We can also load data as a standard DataFrame and convert it by using any existing geometry that we know about.

We will load up some data available regarding issues identified at artisinal mines in Zimbabwe by the International Peace Information Service ([IPIS](http://ipisresearch.be/)).

In [None]:
fname = '../data/zwe_mines_curated_all_opendata_p_ipis.csv'

artisinal_mines = pd.read_csv(fname)
artisinal_mines.head()

We can see that there is a `geom` column in this CSV, where every point is a Well-Known Text ([WKT](https://en.wikipedia.org/wiki/Well-known_text_representation_of_geometry)) string describing the geometry.

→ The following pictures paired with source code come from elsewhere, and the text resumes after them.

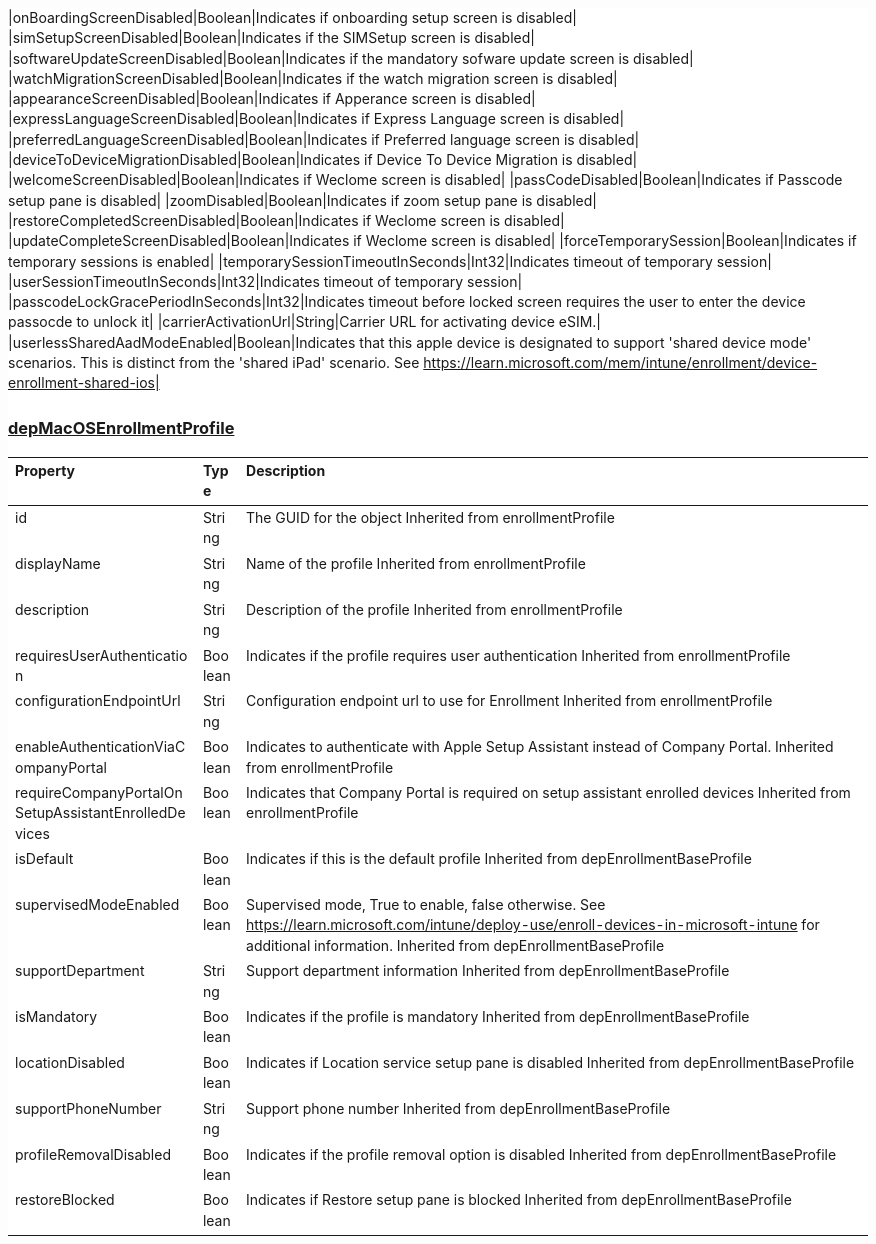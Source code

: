 |onBoardingScreenDisabled|Boolean|Indicates if onboarding setup screen is disabled|
|simSetupScreenDisabled|Boolean|Indicates if the SIMSetup screen is disabled|
|softwareUpdateScreenDisabled|Boolean|Indicates if the mandatory sofware update screen is disabled|
|watchMigrationScreenDisabled|Boolean|Indicates if the watch migration screen is disabled|
|appearanceScreenDisabled|Boolean|Indicates if Apperance screen is disabled|
|expressLanguageScreenDisabled|Boolean|Indicates if Express Language screen is disabled|
|preferredLanguageScreenDisabled|Boolean|Indicates if Preferred language screen is disabled|
|deviceToDeviceMigrationDisabled|Boolean|Indicates if Device To Device Migration is disabled|
|welcomeScreenDisabled|Boolean|Indicates if Weclome screen is disabled|
|passCodeDisabled|Boolean|Indicates if Passcode setup pane is disabled|
|zoomDisabled|Boolean|Indicates if zoom setup pane is disabled|
|restoreCompletedScreenDisabled|Boolean|Indicates if Weclome screen is disabled|
|updateCompleteScreenDisabled|Boolean|Indicates if Weclome screen is disabled|
|forceTemporarySession|Boolean|Indicates if temporary sessions is enabled|
|temporarySessionTimeoutInSeconds|Int32|Indicates timeout of temporary session|
|userSessionTimeoutInSeconds|Int32|Indicates timeout of temporary session|
|passcodeLockGracePeriodInSeconds|Int32|Indicates timeout before locked screen requires the user to enter the device passocde to unlock it|
|carrierActivationUrl|String|Carrier URL for activating device eSIM.|
|userlessSharedAadModeEnabled|Boolean|Indicates that this apple device is designated to support 'shared device mode' scenarios. This is distinct from the 'shared iPad' scenario. See https://learn.microsoft.com/mem/intune/enrollment/device-enrollment-shared-ios|

### [depMacOSEnrollmentProfile ](https://docs.microsoft.com/graph/api/resources/intune-enrollment-depmacosenrollmentprofile?view=graph-rest-1.0&tabs=http)
|Property|Type|Description|
|:---|:---|:---|
|id|String|The GUID for the object Inherited from enrollmentProfile|
|displayName|String|Name of the profile Inherited from enrollmentProfile|
|description|String|Description of the profile Inherited from enrollmentProfile|
|requiresUserAuthentication|Boolean|Indicates if the profile requires user authentication Inherited from enrollmentProfile|
|configurationEndpointUrl|String|Configuration endpoint url to use for Enrollment Inherited from enrollmentProfile|
|enableAuthenticationViaCompanyPortal|Boolean|Indicates to authenticate with Apple Setup Assistant instead of Company Portal. Inherited from enrollmentProfile|
|requireCompanyPortalOnSetupAssistantEnrolledDevices|Boolean|Indicates that Company Portal is required on setup assistant enrolled devices Inherited from enrollmentProfile|
|isDefault|Boolean|Indicates if this is the default profile Inherited from depEnrollmentBaseProfile|
|supervisedModeEnabled|Boolean|Supervised mode, True to enable, false otherwise. See https://learn.microsoft.com/intune/deploy-use/enroll-devices-in-microsoft-intune for additional information. Inherited from depEnrollmentBaseProfile|
|supportDepartment|String|Support department information Inherited from depEnrollmentBaseProfile|
|isMandatory|Boolean|Indicates if the profile is mandatory Inherited from depEnrollmentBaseProfile|
|locationDisabled|Boolean|Indicates if Location service setup pane is disabled Inherited from depEnrollmentBaseProfile|
|supportPhoneNumber|String|Support phone number Inherited from depEnrollmentBaseProfile|
|profileRemovalDisabled|Boolean|Indicates if the profile removal option is disabled Inherited from depEnrollmentBaseProfile|
|restoreBlocked|Boolean|Indicates if Restore setup pane is blocked Inherited from depEnrollmentBaseProfile|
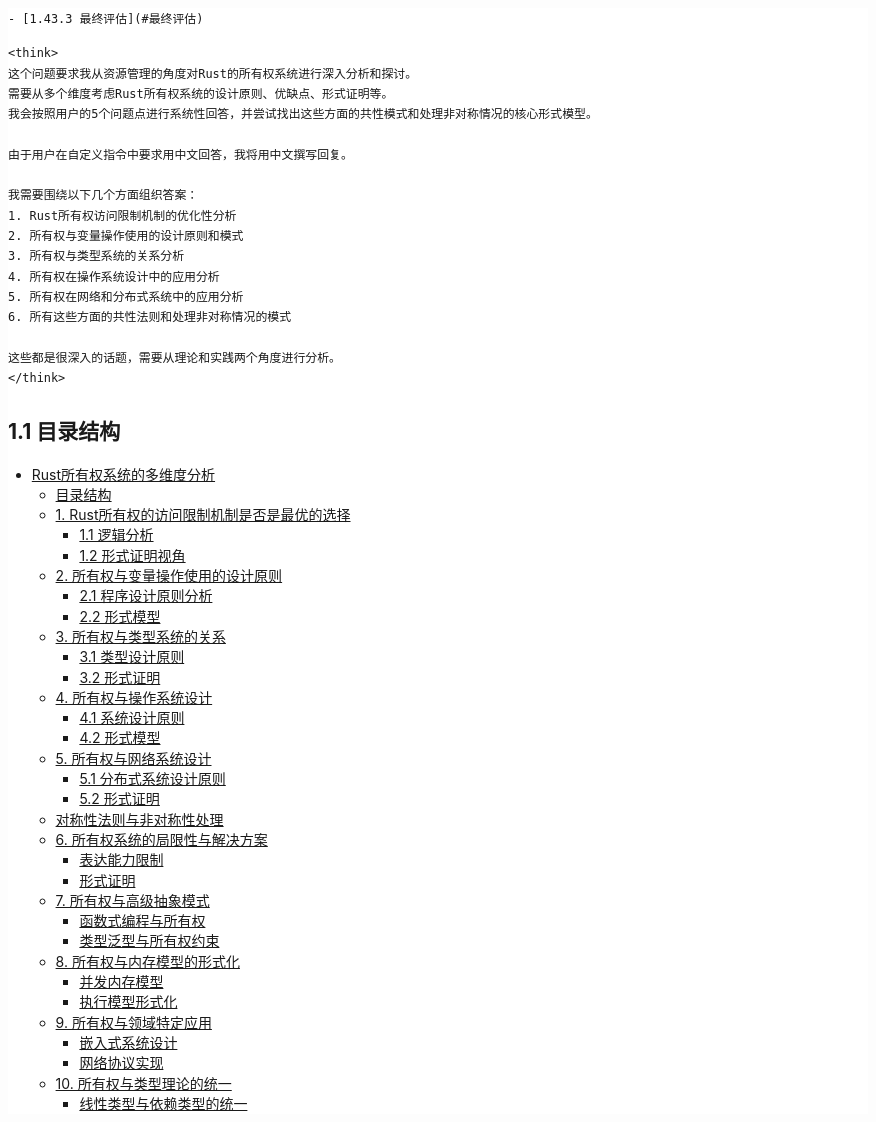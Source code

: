     - [1.43.3 最终评估](#最终评估)















```text
<think>
这个问题要求我从资源管理的角度对Rust的所有权系统进行深入分析和探讨。
需要从多个维度考虑Rust所有权系统的设计原则、优缺点、形式证明等。
我会按照用户的5个问题点进行系统性回答，并尝试找出这些方面的共性模式和处理非对称情况的核心形式模型。

由于用户在自定义指令中要求用中文回答，我将用中文撰写回复。

我需要围绕以下几个方面组织答案：
1. Rust所有权访问限制机制的优化性分析
2. 所有权与变量操作使用的设计原则和模式
3. 所有权与类型系统的关系分析
4. 所有权在操作系统设计中的应用分析
5. 所有权在网络和分布式系统中的应用分析
6. 所有这些方面的共性法则和处理非对称情况的模式

这些都是很深入的话题，需要从理论和实践两个角度进行分析。
</think>
```

## 1.1 目录结构

- [Rust所有权系统的多维度分析](#rust所有权系统的多维度分析)
  - [目录结构](#目录结构)
  - [1. Rust所有权的访问限制机制是否是最优的选择](#1-rust所有权的访问限制机制是否是最优的选择)
    - [1.1 逻辑分析](#11-逻辑分析)
    - [1.2 形式证明视角](#12-形式证明视角)
  - [2. 所有权与变量操作使用的设计原则](#2-所有权与变量操作使用的设计原则)
    - [2.1 程序设计原则分析](#21-程序设计原则分析)
    - [2.2 形式模型](#22-形式模型)
  - [3. 所有权与类型系统的关系](#3-所有权与类型系统的关系)
    - [3.1 类型设计原则](#31-类型设计原则)
    - [3.2 形式证明](#32-形式证明)
  - [4. 所有权与操作系统设计](#4-所有权与操作系统设计)
    - [4.1 系统设计原则](#41-系统设计原则)
    - [4.2 形式模型](#42-形式模型)
  - [5. 所有权与网络系统设计](#5-所有权与网络系统设计)
    - [5.1 分布式系统设计原则](#51-分布式系统设计原则)
    - [5.2 形式证明](#52-形式证明)
  - [对称性法则与非对称性处理](#对称性法则与非对称性处理)
  - [6. 所有权系统的局限性与解决方案](#6-所有权系统的局限性与解决方案)
    - [表达能力限制](#表达能力限制)
    - [形式证明](#形式证明)
  - [7. 所有权与高级抽象模式](#7-所有权与高级抽象模式)
    - [函数式编程与所有权](#函数式编程与所有权)
    - [类型泛型与所有权约束](#类型泛型与所有权约束)
  - [8. 所有权与内存模型的形式化](#8-所有权与内存模型的形式化)
    - [并发内存模型](#并发内存模型)
    - [执行模型形式化](#执行模型形式化)
  - [9. 所有权与领域特定应用](#9-所有权与领域特定应用)
    - [嵌入式系统设计](#嵌入式系统设计)
    - [网络协议实现](#网络协议实现)
  - [10. 所有权与类型理论的统一](#10-所有权与类型理论的统一)
    - [线性类型与依赖类型的统一](#线性类型与依赖类型的统一)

To make the geodataframe aware of this, we will use the `shapely` library (that geopandas uses under the hood).

In [None]:
from shapely import wkt
artisinal_mines['geom'] = artisinal_mines['geom'].apply(wkt.loads)
mines = gpd.GeoDataFrame(artisinal_mines, geometry='geom')
mines.head()

This does not look very different, but we have now created a geodataframe from our existing dataframe. We could do something very similar with a CSV with separate columns of latitude and longitude.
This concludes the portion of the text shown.